Pragma directive in EDMquerySchema, EDMruleSchema and EDMmapSchema (EDMschemaMap) to enable "passing aggregates by reference" instead of "passing aggregate by value". In EDMexpressX, the default way of "passing aggregates" is "by value". This means that (almost) each time an aggregate is stored or used as a parameter in a function/procedure call, a copy of the actual aggregate is made, and the aggregateID of the new aggregate is stored or passed to the called function/procedure. This "method" is a performance killer and a large "virtual memory consumer". Hence, this should be avoided whenever possible. When using "pass aggregate by reference", only the aggregateID is stored or passed to the called function/procedure. Until now, the option "PASS_AGGREGATES_BY_REFERENCE" in the relevant EDMinterface operations or in the relevant EDMsupervisor commands, had to be used to enable the "pass aggregates by reference" method. A pragma directive is introduced in all kinds of EDMexpressX schemata to enable (and disable) "PASS_AGGREGATES_BY_REFERENCE". The format of the pragma is :
--$EPP{pragma "VM.pass_aggregates_by_reference"="true"}
note that
- All "elements" in the Pragma directive are case insensitive.

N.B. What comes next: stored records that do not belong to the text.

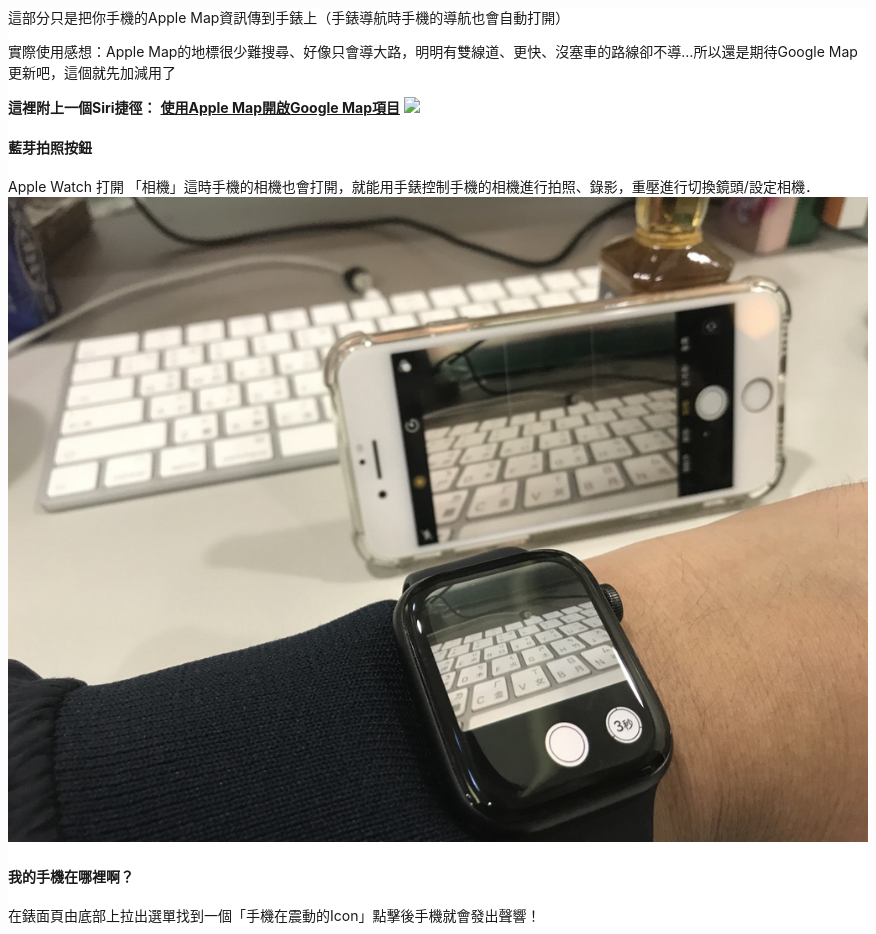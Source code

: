 這部分只是把你手機的Apple Map資訊傳到手錶上（手錶導航時手機的導航也會自動打開）

實際使用感想：Apple Map的地標很少難搜尋、好像只會導大路，明明有雙線道、更快、沒塞車的路線卻不導…所以還是期待Google Map更新吧，這個就先加減用了

 **這裡附上一個Siri捷徑：** [**使用Apple Map開啟Google Map項目**](https://www.icloud.com/shortcuts/4323b1653c6e4df2a1652535e7489773)
![](images/a2920e33e73e/1*mIQkQp3UGQ_PAofH3gLcJQ.gif "")
#### 藍芽拍照按鈕

Apple Watch 打開 「相機」這時手機的相機也會打開，就能用手錶控制手機的相機進行拍照、錄影，重壓進行切換鏡頭/設定相機．
![](images/a2920e33e73e/1*nM3Vmpra-U8-daBnLfkhUw.jpeg "")
#### 我的手機在哪裡啊？

在錶面頁由底部上拉出選單找到一個「手機在震動的Icon」點擊後手機就會發出聲響！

- The actual value must be either true or false.
- The Pragma directive must be within (between) the actual SCHEMA - END_SCHEMA tokens.
It is recommended as good practise to place the Pragma directive as the first after the actual SCHEMA token. No warning/error message is produced when more than one "VM.pass_aggregates_by_reference" pragma is specified in the same schema. In such cases, the last one will be the only giving an effect at run-time. Hence, it is just confusing to have more than one "VM.pass_aggregates_by_reference" pragma in the same schema. The "old way" of specifying "PASS_AGGREGATES_BY_REFERENCE" is still available, but it is recommended to use the Pragma directive instead of the "old way" because the way of "passing aggregates" is an attribute of the actual schema, decided at schema design time, and not an option that can/should be enabled/disabled at run-time.